To the U.S., steps toward denuclearization have been the starting and ending point for negotiations with North Korea. But for the North Koreans, it has always been about trying to secure a guarantee to merely exist.
Imagine a country that was eviscerated by indiscriminate U.S. bombing campaigns during the Korean War, when more bombs were dropped on North Korea than on all of the Asia-Pacific Theater during World War II. Eighty percent of North Korean cities were totally destroyed, which is why North Korea has developed a paranoid, bomb-shelter mindset. We can blame the North Korean regime for perpetuating it, but we also cannot deny what happened.

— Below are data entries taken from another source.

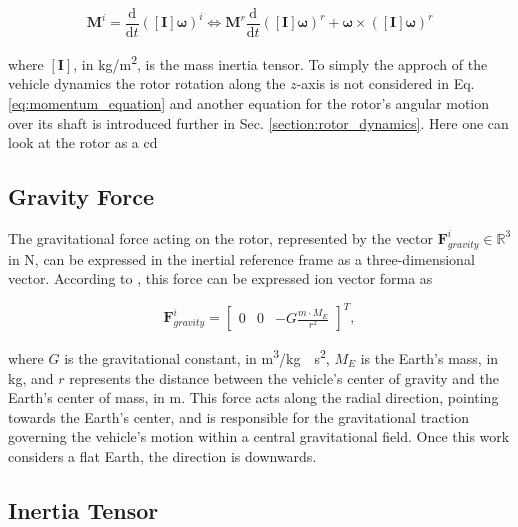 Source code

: \begin{equation}
    \mathbf{M}^i = \frac{\mathrm{d}}{\mathrm{d}t} \left( \left[\mathbf{I}\right] \boldsymbol{\omega} \right)^i \Leftrightarrow  \mathbf{M}^r\frac{\mathrm{d}}{\mathrm{d}t} \left( \left[\mathbf{I}\right] \boldsymbol{\omega} \right)^r + \boldsymbol{\omega} \times \left( \left[\mathbf{I}\right] \boldsymbol{\omega} \right)^r
    \label{eq:momentum_equation}
\end{equation}

where $\left[\mathbf{I}\right]$, in \unit{kg/m^2}, is the mass inertia tensor. To simply the approch of the vehicle dynamics the rotor rotation along the $z$-axis is not considered in Eq. \ref{eq:momentum_equation} and another equation for the rotor's angular motion over its shaft is introduced further in Sec. \ref{section:rotor_dynamics}. Here one can look at the rotor as a \gls{cd}



\subsection{Gravity Force}

The gravitational force acting on the rotor, represented by the vector \(\mathbf{F}_{gravity}^i \in \mathbb{R}^3\) in \unit{N}, can be expressed in the inertial reference frame as a three-dimensional vector. According to \cite{curtis_orbital_2008}, this force can be expressed ion vector forma as 

\begin{equation}
    \mathbf{F}_{gravity}^i = 
    \begin{bmatrix}
        0 & 0 & -G \frac{m \cdot M_E}{r^2}
    \end{bmatrix}^T,
\end{equation}  

where $G$ is the gravitational constant, in \unit{m^3/kg \cdot s^2}, $M_E$ is the Earth's mass, in \unit{kg}, and $r$ represents the distance between the vehicle's center of gravity and the Earth's center of mass, in \unit{m}. This force acts along the radial direction, pointing towards the 
Earth's center, and is responsible for the gravitational traction governing the vehicle's motion within a central gravitational field. Once this work considers a flat Earth, the direction is downwards.


\subsection{Inertia Tensor}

Add to that baseline trauma the rapid changes that have occurred on North Korea’s borders, from the collapse of the Soviet Union to a capitalist China that has become South Korea’s largest trading partner, and one can understand why ensuring the sovereignty of his nation would be Kim’s highest priority. North Korea has had to also navigate the wild swings in its relationship with South Korea, from sunshine to darkness. Its siege mentality only heightens during the spring and fall, when the U.S. and South Korea jointly conduct the world’s largest military exercises, involving over 200,000 soldiers, B-2 bombers, and an operational plan rehearsing decapitation strikes on North Korea.

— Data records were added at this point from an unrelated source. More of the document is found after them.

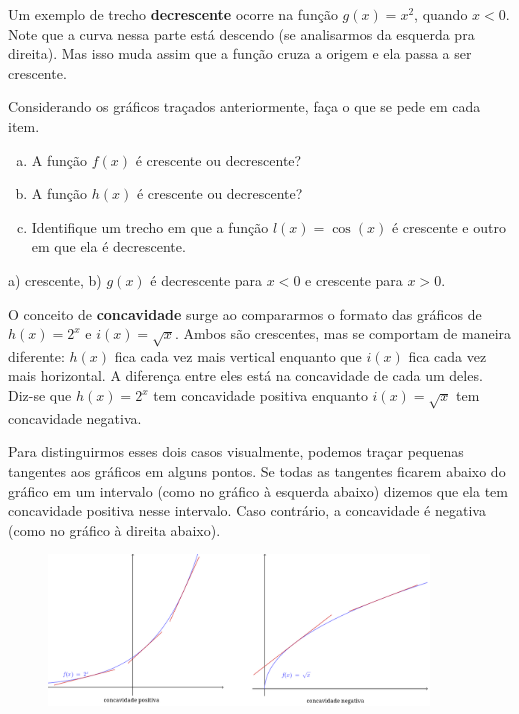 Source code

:\documentclass[main.tex]{subfiles}
\begin{document}
Um exemplo de trecho \textbf{decrescente} ocorre na função $g(x)=x^2$,  quando $x<0$. Note que a curva nessa parte está descendo (se analisarmos da esquerda pra direita). Mas isso muda assim que a função cruza a origem e ela passa a ser crescente.

\begin{questao}
Considerando os gráficos traçados anteriormente, faça o que se pede em cada item.
\begin{enumerate}[a)]
\item A função $f(x)$ é crescente ou decrescente?
\item A função $h(x)$ é crescente ou decrescente?
\item Identifique um trecho em que a função $l(x)=\cos(x)$ é crescente e outro em que ela é decrescente.
\end{enumerate}
\end{questao}


\begin{gabarito}
	\begin{gabaritoQuestao}
		a) crescente, b) $g(x)$ é decrescente para $x<0$ e crescente para $x>0$.
	\end{gabaritoQuestao}
\end{gabarito}

O conceito de \textbf{concavidade} surge ao compararmos o formato das gráficos de $h(x)=2^x$ e $i(x)=\sqrt{x}$. Ambos são crescentes, mas se comportam de maneira diferente: $h(x)$ fica cada vez mais vertical enquanto que $i(x)$ fica cada vez mais horizontal. A diferença entre eles está na concavidade de cada um deles. Diz-se que $h(x)=2^x$ tem concavidade positiva enquanto $i(x)=\sqrt{x}$ tem concavidade negativa.

Para distinguirmos esses dois casos visualmente, podemos traçar pequenas tangentes aos gráficos em alguns pontos. Se todas as tangentes ficarem abaixo do gráfico em um intervalo (como no gráfico à esquerda abaixo) dizemos que ela tem concavidade positiva nesse intervalo. Caso contrário, a concavidade é negativa (como no gráfico à direita abaixo).

\begin{figure}[h]
\centering
\includegraphics[width=0.9\textwidth]{./img/c7q2.png}
\end{figure}
\end{document}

As the U.S. and North Korea drew closer to war, the world pleaded for a true statesman to avert a global nuclear disaster that could impact hundreds of millions. Thankfully, the power of democratic social movements in South Korea ushered Moon into the presidency to fulfill the mandate of his people: to improve inter-Korean relations, which he has so skillfully done with his steadfast commitment to resolving tensions with peaceful gestures and diplomacy.
At Moon’s invitation, hundreds of North Korean officials, athletes, and performers coordinated with hundreds of their counterpart South Koreans for a seamless opening ceremony at the Winter Olympics in PyeongChang. Kim Yo Jong, Kim Jong Un’s sister, became the first member of the Kim dynasty to land on South Korean soil since her grandfather in the Korean War, and she shook hands with Moon at the ceremony.

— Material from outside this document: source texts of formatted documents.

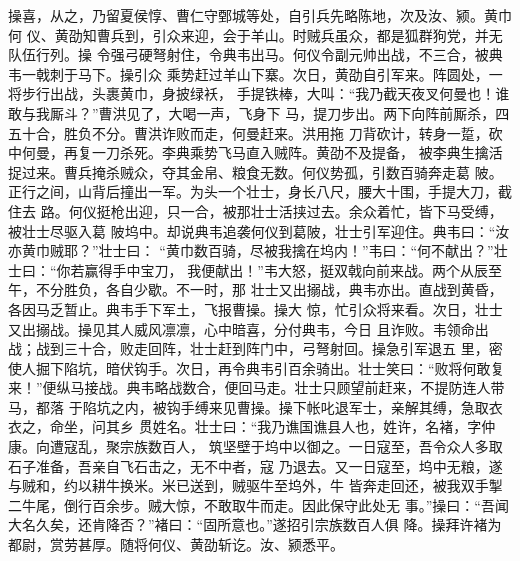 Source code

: 操喜，从之，乃留夏侯惇、曹仁守鄄城等处，自引兵先略陈地，次及汝、颍。黄巾何
仪、黄劭知曹兵到，引众来迎，会于羊山。时贼兵虽众，都是狐群狗党，并无队伍行列。操
令强弓硬弩射住，令典韦出马。何仪令副元帅出战，不三合，被典韦一戟刺于马下。操引众
乘势赶过羊山下寨。次日，黄劭自引军来。阵圆处，一将步行出战，头裹黄巾，身披绿袄，
手提铁棒，大叫：“我乃截天夜叉何曼也！谁敢与我厮斗？”曹洪见了，大喝一声，飞身下
马，提刀步出。两下向阵前厮杀，四五十合，胜负不分。曹洪诈败而走，何曼赶来。洪用拖
刀背砍计，转身一踅，砍中何曼，再复一刀杀死。李典乘势飞马直入贼阵。黄劭不及提备，
被李典生擒活捉过来。曹兵掩杀贼众，夺其金帛、粮食无数。何仪势孤，引数百骑奔走葛
陂。正行之间，山背后撞出一军。为头一个壮士，身长八尺，腰大十围，手提大刀，截住去
路。何仪挺枪出迎，只一合，被那壮士活挟过去。余众着忙，皆下马受缚，被壮士尽驱入葛
陂坞中。却说典韦追袭何仪到葛陂，壮士引军迎住。典韦曰：“汝亦黄巾贼耶？”壮士曰：
“黄巾数百骑，尽被我擒在坞内！”韦曰：“何不献出？”壮士曰：“你若赢得手中宝刀，
我便献出！”韦大怒，挺双戟向前来战。两个从辰至午，不分胜负，各自少歇。不一时，那
壮士又出搦战，典韦亦出。直战到黄昏，各因马乏暂止。典韦手下军土，飞报曹操。操大
惊，忙引众将来看。次日，壮士又出搦战。操见其人威风凛凛，心中暗喜，分付典韦，今日
且诈败。韦领命出战；战到三十合，败走回阵，壮士赶到阵门中，弓弩射回。操急引军退五
里，密使人掘下陷坑，暗伏钩手。次日，再令典韦引百余骑出。壮士笑曰：“败将何敢复
来！”便纵马接战。典韦略战数合，便回马走。壮士只顾望前赶来，不提防连人带马，都落
于陷坑之内，被钩手缚来见曹操。操下帐叱退军士，亲解其缚，急取衣衣之，命坐，问其乡
贯姓名。壮士曰：“我乃谯国谯县人也，姓许，名褚，字仲康。向遭寇乱，聚宗族数百人，
筑坚壁于坞中以御之。一日寇至，吾令众人多取石子准备，吾亲自飞石击之，无不中者，寇
乃退去。又一日寇至，坞中无粮，遂与贼和，约以耕牛换米。米已送到，贼驱牛至坞外，牛
皆奔走回还，被我双手掣二牛尾，倒行百余步。贼大惊，不敢取牛而走。因此保守此处无
事。”操曰：“吾闻大名久矣，还肯降否？”褚曰：“固所意也。”遂招引宗族数百人俱
降。操拜许褚为都尉，赏劳甚厚。随将何仪、黄劭斩讫。汝、颍悉平。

Without an understanding of the diplomacy that brought North Korea to dialogue or the deeper history of the U.S. role on the Korean peninsula, I fear that the Trump administration will not fully appreciate what it will take to convince North Korea to give up its nuclear weapons. With longtime North Korea envoy Joseph Yun’s recent departure from the State Department, along with the continued lack of a U.S. ambassador to South Korea, the current prospects seem dim.
Yet if there were ever a U.S. president capable of striking an impossible deal, it is Trump. But first, he must educate himself about North Korea’s long-held demand for a peace treaty, or at least nonaggression pact, to replace the 1953 armistice agreement, which would normalize relations and allow North Korea’s economy to grow and develop. Trump could then not only negotiate the end of the North Korean nuclear threat, but accomplish what U.S. presidents have failed to do for seven decades: establish peace on the Korean peninsula.
Christine Ahn is the founder and international coordinator of Women Cross DMZ, a global movement of women mobilizing for peace on the Korean peninsula.